NASA has agreed to lease the Moffett Federal Airfield in the San Francisco Bay Area to Google, according to Tech Crunch. The technology giant will pay NASA $1.16 billion over the course of six decades in order to rent the 1,000-acre site, which includes a working airfield, a golf course, and numerous other buildings.
Google made the deal through Planetary Ventures, one of the company’s subsidiaries, which won the ability to negotiate for the airfield earlier this year. Ever since then, Google and NASA have been working out the terms of the agreement, which most people expected to go through, considering Google’s significant interest in acquiring the land and NASA’s equally significant interest in getting rid of it.
“As NASA expands its presence in space, we are making strides to reduce our footprint here on Earth,” NASA administrator Charles Bolden said in a statement, as quoted by The Verge. “We want to invest taxpayer resources in scientific discovery, technology development and space exploration – not in maintaining infrastructure we no longer need.”
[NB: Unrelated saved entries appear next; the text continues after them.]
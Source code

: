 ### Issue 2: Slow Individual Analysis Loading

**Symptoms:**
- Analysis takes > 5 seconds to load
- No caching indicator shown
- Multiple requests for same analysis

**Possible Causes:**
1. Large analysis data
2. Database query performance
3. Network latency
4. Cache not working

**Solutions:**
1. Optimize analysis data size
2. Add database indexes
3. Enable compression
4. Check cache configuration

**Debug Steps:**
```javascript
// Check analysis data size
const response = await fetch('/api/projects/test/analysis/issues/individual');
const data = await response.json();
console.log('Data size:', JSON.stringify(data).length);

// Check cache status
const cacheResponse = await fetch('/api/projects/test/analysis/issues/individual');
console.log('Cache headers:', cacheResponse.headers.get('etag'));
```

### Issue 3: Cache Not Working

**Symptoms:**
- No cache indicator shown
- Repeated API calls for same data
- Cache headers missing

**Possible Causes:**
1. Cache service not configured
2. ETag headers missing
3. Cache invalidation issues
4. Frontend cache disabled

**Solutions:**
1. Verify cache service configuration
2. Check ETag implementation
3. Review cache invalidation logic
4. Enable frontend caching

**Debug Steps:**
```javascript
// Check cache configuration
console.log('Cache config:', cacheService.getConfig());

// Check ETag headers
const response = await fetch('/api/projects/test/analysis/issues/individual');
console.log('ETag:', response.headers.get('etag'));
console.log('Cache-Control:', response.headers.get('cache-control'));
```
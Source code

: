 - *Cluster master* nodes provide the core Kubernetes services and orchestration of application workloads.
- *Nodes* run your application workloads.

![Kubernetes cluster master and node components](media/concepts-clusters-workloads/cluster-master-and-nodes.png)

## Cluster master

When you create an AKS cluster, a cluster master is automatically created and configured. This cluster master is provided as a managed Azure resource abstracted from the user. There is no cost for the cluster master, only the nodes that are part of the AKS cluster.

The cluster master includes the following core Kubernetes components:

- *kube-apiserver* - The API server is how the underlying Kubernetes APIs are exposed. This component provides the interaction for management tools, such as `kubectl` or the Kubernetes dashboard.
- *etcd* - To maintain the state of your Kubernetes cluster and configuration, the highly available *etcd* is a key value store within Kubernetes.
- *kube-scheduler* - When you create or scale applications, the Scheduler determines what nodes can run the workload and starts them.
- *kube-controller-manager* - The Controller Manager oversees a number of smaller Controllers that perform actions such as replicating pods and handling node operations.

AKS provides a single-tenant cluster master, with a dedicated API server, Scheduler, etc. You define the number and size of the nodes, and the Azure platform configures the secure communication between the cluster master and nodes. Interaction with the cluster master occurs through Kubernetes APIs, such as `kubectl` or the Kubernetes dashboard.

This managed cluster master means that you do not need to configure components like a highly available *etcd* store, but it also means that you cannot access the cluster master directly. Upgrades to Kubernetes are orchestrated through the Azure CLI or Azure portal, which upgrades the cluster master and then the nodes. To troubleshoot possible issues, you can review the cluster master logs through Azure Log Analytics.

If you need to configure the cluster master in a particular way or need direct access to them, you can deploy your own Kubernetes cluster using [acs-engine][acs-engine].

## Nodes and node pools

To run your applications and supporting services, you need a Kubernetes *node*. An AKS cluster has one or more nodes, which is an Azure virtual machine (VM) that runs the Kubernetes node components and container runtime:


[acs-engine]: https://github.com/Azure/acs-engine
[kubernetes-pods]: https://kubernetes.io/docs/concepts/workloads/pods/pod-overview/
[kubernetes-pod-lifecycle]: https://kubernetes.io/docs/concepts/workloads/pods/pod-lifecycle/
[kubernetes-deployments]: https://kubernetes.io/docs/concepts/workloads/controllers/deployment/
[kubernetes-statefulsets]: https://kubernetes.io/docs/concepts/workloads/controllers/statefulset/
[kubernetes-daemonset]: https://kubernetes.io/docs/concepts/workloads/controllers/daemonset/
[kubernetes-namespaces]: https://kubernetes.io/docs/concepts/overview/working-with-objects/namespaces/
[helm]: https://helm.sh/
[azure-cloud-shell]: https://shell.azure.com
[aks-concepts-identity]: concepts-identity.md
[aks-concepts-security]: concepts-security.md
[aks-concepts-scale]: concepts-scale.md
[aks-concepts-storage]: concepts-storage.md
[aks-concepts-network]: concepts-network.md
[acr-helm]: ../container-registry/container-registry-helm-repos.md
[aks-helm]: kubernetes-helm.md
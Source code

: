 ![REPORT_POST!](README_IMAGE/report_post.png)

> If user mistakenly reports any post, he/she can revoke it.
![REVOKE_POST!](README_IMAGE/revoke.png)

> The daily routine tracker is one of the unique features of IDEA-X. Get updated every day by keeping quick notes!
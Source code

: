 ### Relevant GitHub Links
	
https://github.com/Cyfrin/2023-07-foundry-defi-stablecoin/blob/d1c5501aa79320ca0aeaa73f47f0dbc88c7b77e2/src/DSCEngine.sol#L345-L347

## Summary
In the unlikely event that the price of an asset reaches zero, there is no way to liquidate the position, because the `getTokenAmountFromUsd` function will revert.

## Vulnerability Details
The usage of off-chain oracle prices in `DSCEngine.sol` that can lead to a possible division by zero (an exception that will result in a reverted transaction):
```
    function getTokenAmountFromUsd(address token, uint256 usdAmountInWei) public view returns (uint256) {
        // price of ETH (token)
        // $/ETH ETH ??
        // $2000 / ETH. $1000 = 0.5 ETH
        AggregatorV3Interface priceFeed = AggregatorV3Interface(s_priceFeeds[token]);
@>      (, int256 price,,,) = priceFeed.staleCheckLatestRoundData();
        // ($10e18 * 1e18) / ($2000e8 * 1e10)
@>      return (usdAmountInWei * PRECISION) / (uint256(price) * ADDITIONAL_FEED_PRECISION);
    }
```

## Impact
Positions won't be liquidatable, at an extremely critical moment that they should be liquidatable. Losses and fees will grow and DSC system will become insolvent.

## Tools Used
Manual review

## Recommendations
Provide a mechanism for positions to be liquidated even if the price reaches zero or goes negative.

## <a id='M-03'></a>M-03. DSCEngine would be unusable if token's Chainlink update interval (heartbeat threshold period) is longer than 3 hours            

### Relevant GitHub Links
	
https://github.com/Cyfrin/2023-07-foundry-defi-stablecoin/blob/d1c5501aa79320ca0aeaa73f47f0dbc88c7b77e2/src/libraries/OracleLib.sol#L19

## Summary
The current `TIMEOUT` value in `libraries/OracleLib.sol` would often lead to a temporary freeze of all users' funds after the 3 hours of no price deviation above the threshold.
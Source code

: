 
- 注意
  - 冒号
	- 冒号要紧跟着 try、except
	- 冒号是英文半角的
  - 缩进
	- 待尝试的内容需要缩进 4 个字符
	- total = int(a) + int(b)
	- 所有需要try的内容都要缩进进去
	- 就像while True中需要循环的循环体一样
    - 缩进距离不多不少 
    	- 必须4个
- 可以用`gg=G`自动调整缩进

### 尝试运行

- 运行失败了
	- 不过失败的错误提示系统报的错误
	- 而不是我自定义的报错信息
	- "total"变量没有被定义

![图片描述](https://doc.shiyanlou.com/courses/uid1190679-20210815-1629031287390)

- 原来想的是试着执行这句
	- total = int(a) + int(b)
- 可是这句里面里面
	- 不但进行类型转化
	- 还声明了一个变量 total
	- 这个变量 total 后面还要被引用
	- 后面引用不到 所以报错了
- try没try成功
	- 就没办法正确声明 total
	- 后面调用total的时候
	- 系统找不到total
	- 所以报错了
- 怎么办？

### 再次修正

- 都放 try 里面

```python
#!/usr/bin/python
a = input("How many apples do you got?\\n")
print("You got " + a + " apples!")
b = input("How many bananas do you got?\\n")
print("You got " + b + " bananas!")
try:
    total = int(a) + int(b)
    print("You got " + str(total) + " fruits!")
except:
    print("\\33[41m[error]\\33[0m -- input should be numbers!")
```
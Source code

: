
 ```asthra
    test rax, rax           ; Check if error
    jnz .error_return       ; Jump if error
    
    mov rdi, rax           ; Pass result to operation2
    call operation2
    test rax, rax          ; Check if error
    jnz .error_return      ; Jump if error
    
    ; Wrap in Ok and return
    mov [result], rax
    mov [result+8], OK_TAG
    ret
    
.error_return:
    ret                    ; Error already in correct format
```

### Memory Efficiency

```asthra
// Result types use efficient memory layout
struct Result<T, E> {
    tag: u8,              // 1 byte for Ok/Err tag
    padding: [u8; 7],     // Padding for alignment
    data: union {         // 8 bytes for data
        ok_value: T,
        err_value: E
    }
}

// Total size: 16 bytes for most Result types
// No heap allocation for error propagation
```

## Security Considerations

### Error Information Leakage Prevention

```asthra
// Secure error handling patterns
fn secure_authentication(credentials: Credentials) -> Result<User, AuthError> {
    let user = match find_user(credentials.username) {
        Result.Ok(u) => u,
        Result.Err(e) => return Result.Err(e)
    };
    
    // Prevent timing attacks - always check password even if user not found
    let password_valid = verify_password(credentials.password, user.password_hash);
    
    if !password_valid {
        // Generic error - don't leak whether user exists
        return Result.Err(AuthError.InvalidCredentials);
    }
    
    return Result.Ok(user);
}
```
According to USA Today, Google plans to invest more than $200 million into the facility in order to refurbish the hangers and add numerous other improvements, such as an educational facility or a museum that will showcase the airfield’s history, as well as that of Silicon Valley. Planetary Ventures also will use the facility for “research, development, assembly, and testing in the areas of space exploration, aviation, rover/robotics and other emerging technologies.”